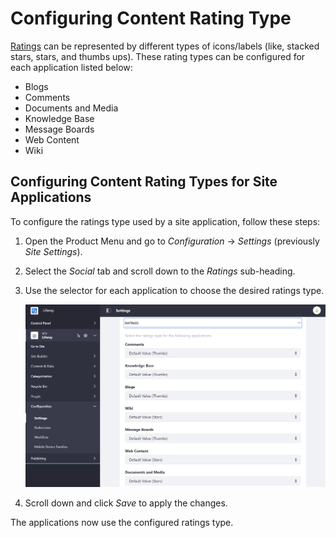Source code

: # Configuring Content Rating Type

[Ratings](../../../collaboration-and-social/social-tools/user-guide/using-the-ratings-system.md) can be represented by different types of icons/labels (like, stacked stars, stars, and thumbs ups). These rating types can be configured for each application listed below:

* Blogs
* Comments
* Documents and Media
* Knowledge Base
* Message Boards
* Web Content
* Wiki

## Configuring Content Rating Types for Site Applications

To configure the ratings type used by a site application, follow these steps:

1. Open the Product Menu and go to *Configuration* &rarr; *Settings* (previously *Site Settings*).
1. Select the *Social* tab and scroll down to the *Ratings* sub-heading.
1. Use the selector for each application to choose the desired ratings type.

    ![You can set the ratings type for several applications from the Site's Social settings.](./configuring-content-ratings-type/images/01.png)

1. Scroll down and click *Save* to apply the changes.

The applications now use the configured ratings type.
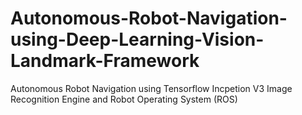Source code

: # Autonomous-Robot-Navigation-using-Deep-Learning-Vision-Landmark-Framework
Autonomous Robot Navigation using Tensorflow Incpetion V3 Image Recognition Engine and Robot Operating System (ROS)
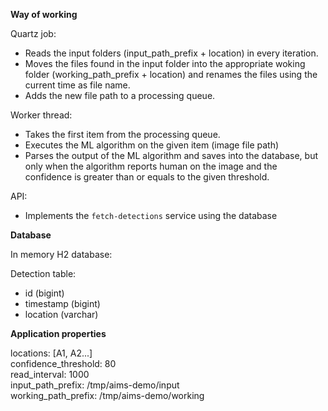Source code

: **Way of working**

Quartz job:

- Reads the input folders (input_path_prefix + location) in every iteration.
- Moves the files found in the input folder into the appropriate woking folder (working_path_prefix + location) and renames the files using the current time as file name.
- Adds the new file path to a processing queue.
	
Worker thread:

- Takes the first item from the processing queue.
- Executes the ML algorithm on the given item (image file path)
- Parses the output of the ML algorithm and saves into the database, but only when the algorithm reports human on the image and the confidence is greater than or equals to the given threshold.

API:

- Implements the `fetch-detections` service using the database

**Database**

In memory H2 database:

Detection table:

- id (bigint)
- timestamp (bigint)
- location (varchar)

**Application properties**

locations: [A1, A2...]<br />
confidence_threshold: 80<br />
read_interval: 1000<br />
input_path_prefix: /tmp/aims-demo/input<br />
working_path_prefix: /tmp/aims-demo/working<br />
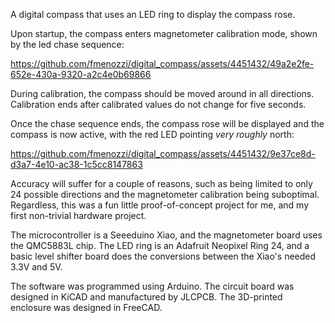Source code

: A digital compass that uses an LED ring to display the compass rose.

Upon startup, the compass enters magnetometer calibration mode, shown by the led chase sequence:

https://github.com/fmenozzi/digital_compass/assets/4451432/49a2e2fe-652e-430a-9320-a2c4e0b69866

During calibration, the compass should be moved around in all directions. Calibration ends after calibrated values do not change for five seconds.

Once the chase sequence ends, the compass rose will be displayed and the compass is now active, with the red LED pointing *very roughly* north:

https://github.com/fmenozzi/digital_compass/assets/4451432/9e37ce8d-d3a7-4e10-ac38-1c5cc8147863

Accuracy will suffer for a couple of reasons, such as being limited to only 24 possible directions and the magnetometer calibration being suboptimal. Regardless, this was a fun little proof-of-concept project for me, and my first non-trivial hardware project.

The microcontroller is a Seeeduino Xiao, and the magnetometer board uses the QMC5883L chip. The LED ring is an Adafruit Neopixel Ring 24, and a basic level shifter board does the conversions between the Xiao's needed 3.3V and 5V.

The software was programmed using Arduino. The circuit board was designed in KiCAD and manufactured by JLCPCB. The 3D-printed enclosure was designed in FreeCAD.
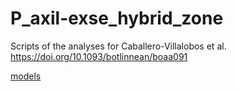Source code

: # P_axil-exse_hybrid_zone
Scripts of the analyses for Caballero-Villalobos et al. https://doi.org/10.1093/botlinnean/boaa091

[models](https://github.com/gsilvaarias/P_axil-exse_hybrid_zone/blob/main/Figures/models.svg)
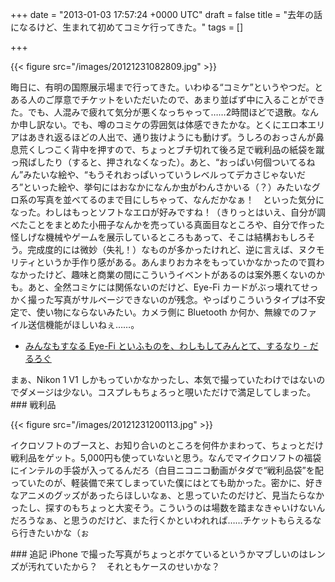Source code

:
+++
date = "2013-01-03 17:57:24 +0000 UTC"
draft = false
title = "去年の話になるけど、生まれて初めてコミケ行ってきた。"
tags = []

+++


{{< figure src="/images/20121231082809.jpg"  >}}

晦日に、有明の国際展示場まで行ってきた。いわゆる“コミケ”というやつだ。とある人のご厚意でチケットをいただいたので、あまり並ばず中に入ることができた。でも、人混みで疲れて気分が悪くなっちゃって……2時間ほどで退散。なんか申し訳ない。でも、噂のコミケの雰囲気は体感できたかな。とくにエロ本エリアはあきれ返るほどの人出で、通り抜けようにも動けず。うしろのおっさんが鼻息荒くしつこく背中を押すので、ちょっとブチ切れて後ろ足で戦利品の紙袋を蹴っ飛ばしたり（すると、押されなくなった）。あと、“おっぱい何個ついてるねん”みたいな絵や、“もうそれおっぱいっていうレベルってデカさじゃないだろ”といった絵や、挙句にはおなかになんか虫がわんさかいる（？）みたいなグロ系の写真を並べてるのまで目にしちゃって、なんだかなぁ！　といった気分になった。わしはもっとソフトなエロが好みですね！（きりっとはいえ、自分が調べたことをまとめた小冊子なんかを売っている真面目なところや、自分で作った怪しげな機械やゲームを展示しているところもあって、そこは結構おもしろそう。完成度的には微妙（失礼！）なものが多かったけれど、逆に言えば、ヌクモリティというか手作り感がある。あんまりおカネをもっていかなかったので買わなかったけど、趣味と商業の間にこういうイベントがあるのは案外悪くないのかも。あと、全然コミケには関係ないのだけど、Eye-Fi カードがぶっ壊れてせっかく撮った写真がサルベージできないのが残念。やっぱりこういうタイプは不安定で、使い物にならないみたい。カメラ側に Bluetooth か何か、無線でのファイル送信機能がほしいねぇ……。

<ul>
<li><a href="https://blog.daruyanagi.jp/entry/2012/10/12/031840">みんなもすなる Eye-Fi といふものを、わしもしてみんとて、するなり - だるろぐ</a></li>
</ul>まぁ、Nikon 1 V1 しかもっていかなかったし、本気で撮っていたわけではないのでダメージは少ない。コスプレもちょろっと覗いただけで満足してしまった。

<div class="section">
    ### 戦利品
    

{{< figure src="/images/20121231200113.jpg"  >}}

イクロソフトのブースと、お知り合いのところを何件かまわって、ちょっとだけ戦利品をゲット。5,000円も使っていないと思う。なんでマイクロソフトの福袋にインテルの手袋が入ってるんだろ（白目ニコニコ動画がタダで“戦利品袋”を配っていたのが、軽装備で来てしまっていた僕にはとても助かった。密かに、好きなアニメのグッズがあったらほしいなぁ、と思っていたのだけど、見当たらなかったし、探すのもちょっと大変そう。こういうのは場数を踏まなきゃいけないんだろうなぁ、と思うのだけど、また行くかといわれれば……チケットもらえるなら行きたいかな（ぉ

</div>
<div class="section">
    ### 追記
    iPhone で撮った写真がちょっとボケているというかマブしいのはレンズが汚れていたから？　それともケースのせいかな？

</div>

• • • • •

▸ **What you have to do**
Write out the entries again word for word. Do not include the pictures.

▸ **Answer to the problem**
Source code

: # Configuring Content Rating Type

[Ratings](../../../collaboration-and-social/social-tools/user-guide/using-the-ratings-system.md) can be represented by different types of icons/labels (like, stacked stars, stars, and thumbs ups). These rating types can be configured for each application listed below:

* Blogs
* Comments
* Documents and Media
* Knowledge Base
* Message Boards
* Web Content
* Wiki

## Configuring Content Rating Types for Site Applications

To configure the ratings type used by a site application, follow these steps:

1. Open the Product Menu and go to *Configuration* &rarr; *Settings* (previously *Site Settings*).
1. Select the *Social* tab and scroll down to the *Ratings* sub-heading.
1. Use the selector for each application to choose the desired ratings type.

    ![You can set the ratings type for several applications from the Site's Social settings.](./configuring-content-ratings-type/images/01.png)

1. Scroll down and click *Save* to apply the changes.

The applications now use the configured ratings type.
Source code

: # Autonomous-Robot-Navigation-using-Deep-Learning-Vision-Landmark-Framework
Autonomous Robot Navigation using Tensorflow Incpetion V3 Image Recognition Engine and Robot Operating System (ROS)
Source code

: **Way of working**

Quartz job:

- Reads the input folders (input_path_prefix + location) in every iteration.
- Moves the files found in the input folder into the appropriate woking folder (working_path_prefix + location) and renames the files using the current time as file name.
- Adds the new file path to a processing queue.
	
Worker thread:

- Takes the first item from the processing queue.
- Executes the ML algorithm on the given item (image file path)
- Parses the output of the ML algorithm and saves into the database, but only when the algorithm reports human on the image and the confidence is greater than or equals to the given threshold.

API:

- Implements the `fetch-detections` service using the database

**Database**

In memory H2 database:

Detection table:

- id (bigint)
- timestamp (bigint)
- location (varchar)

**Application properties**

locations: [A1, A2...]<br />
confidence_threshold: 80<br />
read_interval: 1000<br />
input_path_prefix: /tmp/aims-demo/input<br />
working_path_prefix: /tmp/aims-demo/working<br />
Source code

: A digital compass that uses an LED ring to display the compass rose.

Upon startup, the compass enters magnetometer calibration mode, shown by the led chase sequence:

https://github.com/fmenozzi/digital_compass/assets/4451432/49a2e2fe-652e-430a-9320-a2c4e0b69866

During calibration, the compass should be moved around in all directions. Calibration ends after calibrated values do not change for five seconds.

Once the chase sequence ends, the compass rose will be displayed and the compass is now active, with the red LED pointing *very roughly* north:

https://github.com/fmenozzi/digital_compass/assets/4451432/9e37ce8d-d3a7-4e10-ac38-1c5cc8147863

Accuracy will suffer for a couple of reasons, such as being limited to only 24 possible directions and the magnetometer calibration being suboptimal. Regardless, this was a fun little proof-of-concept project for me, and my first non-trivial hardware project.

The microcontroller is a Seeeduino Xiao, and the magnetometer board uses the QMC5883L chip. The LED ring is an Adafruit Neopixel Ring 24, and a basic level shifter board does the conversions between the Xiao's needed 3.3V and 5V.

The software was programmed using Arduino. The circuit board was designed in KiCAD and manufactured by JLCPCB. The 3D-printed enclosure was designed in FreeCAD.
Source code

: # P_axil-exse_hybrid_zone
Scripts of the analyses for Caballero-Villalobos et al. https://doi.org/10.1093/botlinnean/boaa091

[models](https://github.com/gsilvaarias/P_axil-exse_hybrid_zone/blob/main/Figures/models.svg)
Source code

:
+++
date = "2013-01-03 17:57:24 +0000 UTC"
draft = false
title = "去年の話になるけど、生まれて初めてコミケ行ってきた。"
tags = []

+++


{{< figure src="/images/20121231082809.jpg"  >}}

晦日に、有明の国際展示場まで行ってきた。いわゆる“コミケ”というやつだ。とある人のご厚意でチケットをいただいたので、あまり並ばず中に入ることができた。でも、人混みで疲れて気分が悪くなっちゃって……2時間ほどで退散。なんか申し訳ない。でも、噂のコミケの雰囲気は体感できたかな。とくにエロ本エリアはあきれ返るほどの人出で、通り抜けようにも動けず。うしろのおっさんが鼻息荒くしつこく背中を押すので、ちょっとブチ切れて後ろ足で戦利品の紙袋を蹴っ飛ばしたり（すると、押されなくなった）。あと、“おっぱい何個ついてるねん”みたいな絵や、“もうそれおっぱいっていうレベルってデカさじゃないだろ”といった絵や、挙句にはおなかになんか虫がわんさかいる（？）みたいなグロ系の写真を並べてるのまで目にしちゃって、なんだかなぁ！　といった気分になった。わしはもっとソフトなエロが好みですね！（きりっとはいえ、自分が調べたことをまとめた小冊子なんかを売っている真面目なところや、自分で作った怪しげな機械やゲームを展示しているところもあって、そこは結構おもしろそう。完成度的には微妙（失礼！）なものが多かったけれど、逆に言えば、ヌクモリティというか手作り感がある。あんまりおカネをもっていかなかったので買わなかったけど、趣味と商業の間にこういうイベントがあるのは案外悪くないのかも。あと、全然コミケには関係ないのだけど、Eye-Fi カードがぶっ壊れてせっかく撮った写真がサルベージできないのが残念。やっぱりこういうタイプは不安定で、使い物にならないみたい。カメラ側に Bluetooth か何か、無線でのファイル送信機能がほしいねぇ……。

<ul>
<li><a href="https://blog.daruyanagi.jp/entry/2012/10/12/031840">みんなもすなる Eye-Fi といふものを、わしもしてみんとて、するなり - だるろぐ</a></li>
</ul>まぁ、Nikon 1 V1 しかもっていかなかったし、本気で撮っていたわけではないのでダメージは少ない。コスプレもちょろっと覗いただけで満足してしまった。

<div class="section">
    ### 戦利品
    

{{< figure src="/images/20121231200113.jpg"  >}}

イクロソフトのブースと、お知り合いのところを何件かまわって、ちょっとだけ戦利品をゲット。5,000円も使っていないと思う。なんでマイクロソフトの福袋にインテルの手袋が入ってるんだろ（白目ニコニコ動画がタダで“戦利品袋”を配っていたのが、軽装備で来てしまっていた僕にはとても助かった。密かに、好きなアニメのグッズがあったらほしいなぁ、と思っていたのだけど、見当たらなかったし、探すのもちょっと大変そう。こういうのは場数を踏まなきゃいけないんだろうなぁ、と思うのだけど、また行くかといわれれば……チケットもらえるなら行きたいかな（ぉ

</div>
<div class="section">
    ### 追記
    iPhone で撮った写真がちょっとボケているというかマブしいのはレンズが汚れていたから？　それともケースのせいかな？

</div>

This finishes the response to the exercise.